* [Brief] Nothing outside the range is wanted. Repeat exactly the lines below from the one with "- Não utiliza" through the one with "- ❌ Validação de login inválido".

* [Data to examine]
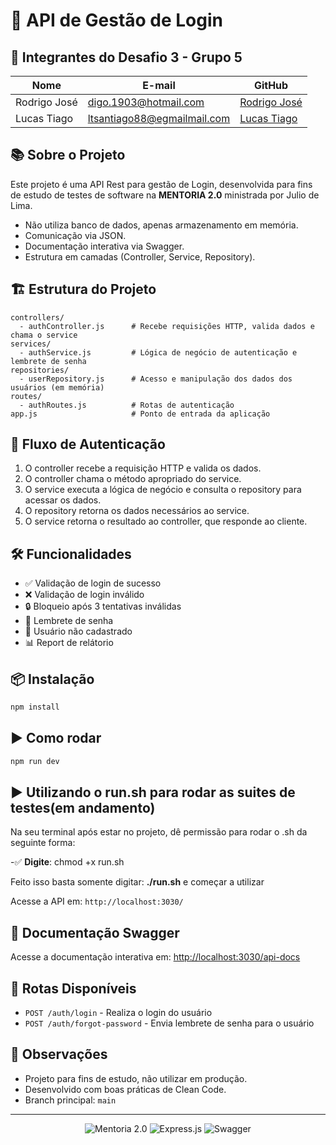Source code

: # 🚀 API de Gestão de Login

## 👥 Integrantes do Desafio 3 - Grupo 5

| Nome         | E-mail                | GitHub                                               |
| ------------ | --------------------- | ---------------------------------------------------- |
| Rodrigo José | digo.1903@hotmail.com | [Rodrigo José](https://github.com/RodrigoJose-Silva) |
| Lucas Tiago | ltsantiago88@egmailmail.com  | [Lucas Tiago](https://github.com/ltsantiago)  |        |

## 📚 Sobre o Projeto

Este projeto é uma API Rest para gestão de Login, desenvolvida para fins de estudo de testes de software na **MENTORIA 2.0** ministrada por Julio de Lima.

- Não utiliza banco de dados, apenas armazenamento em memória.
- Comunicação via JSON.
- Documentação interativa via Swagger.
- Estrutura em camadas (Controller, Service, Repository).

## 🏗️ Estrutura do Projeto

```
controllers/
  - authController.js      # Recebe requisições HTTP, valida dados e chama o service
services/
  - authService.js         # Lógica de negócio de autenticação e lembrete de senha
repositories/
  - userRepository.js      # Acesso e manipulação dos dados dos usuários (em memória)
routes/
  - authRoutes.js          # Rotas de autenticação
app.js                     # Ponto de entrada da aplicação
```

## 🔄 Fluxo de Autenticação

1. O controller recebe a requisição HTTP e valida os dados.
2. O controller chama o método apropriado do service.
3. O service executa a lógica de negócio e consulta o repository para acessar os dados.
4. O repository retorna os dados necessários ao service.
5. O service retorna o resultado ao controller, que responde ao cliente.

## 🛠️ Funcionalidades

- ✅ Validação de login de sucesso
- ❌ Validação de login inválido
- 🔒 Bloqueio após 3 tentativas inválidas
- 📨 Lembrete de senha
- 👤 Usuário não cadastrado
- 📊 Report de relátorio

## 📦 Instalação

```bash
npm install
```

## ▶️ Como rodar

```bash
npm run dev
```

## ▶️ Utilizando o run.sh para rodar as suites de testes(em andamento)

Na seu terminal após estar no projeto, dê permissão para rodar o .sh da seguinte forma:

-✅ **Digite**: chmod +x run.sh

Feito isso basta somente digitar: **./run.sh** e começar a utilizar


Acesse a API em: `http://localhost:3030/`

## 📖 Documentação Swagger

Acesse a documentação interativa em: [http://localhost:3030/api-docs](http://localhost:3030/api-docs)

## 📑 Rotas Disponíveis

- `POST /auth/login` - Realiza o login do usuário
- `POST /auth/forgot-password` - Envia lembrete de senha para o usuário

## 📝 Observações

- Projeto para fins de estudo, não utilizar em produção.
- Desenvolvido com boas práticas de Clean Code.
- Branch principal: `main`

---

<p align="center">
  <img src="https://img.shields.io/badge/mentoria-2.0-blue" alt="Mentoria 2.0" />
  <img src="https://img.shields.io/badge/express.js-API-green" alt="Express.js" />
  <img src="https://img.shields.io/badge/swagger-docs-yellow" alt="Swagger" />
</p>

* [Solution]
- Não utiliza banco de dados, apenas armazenamento em memória.
- Comunicação via JSON.
- Documentação interativa via Swagger.
- Estrutura em camadas (Controller, Service, Repository).

## 🏗️ Estrutura do Projeto

```
controllers/
  - authController.js      # Recebe requisições HTTP, valida dados e chama o service
services/
  - authService.js         # Lógica de negócio de autenticação e lembrete de senha
repositories/
  - userRepository.js      # Acesso e manipulação dos dados dos usuários (em memória)
routes/
  - authRoutes.js          # Rotas de autenticação
app.js                     # Ponto de entrada da aplicação
```

## 🔄 Fluxo de Autenticação

1. O controller recebe a requisição HTTP e valida os dados.
2. O controller chama o método apropriado do service.
3. O service executa a lógica de negócio e consulta o repository para acessar os dados.
4. O repository retorna os dados necessários ao service.
5. O service retorna o resultado ao controller, que responde ao cliente.

## 🛠️ Funcionalidades

- ✅ Validação de login de sucesso
- ❌ Validação de login inválido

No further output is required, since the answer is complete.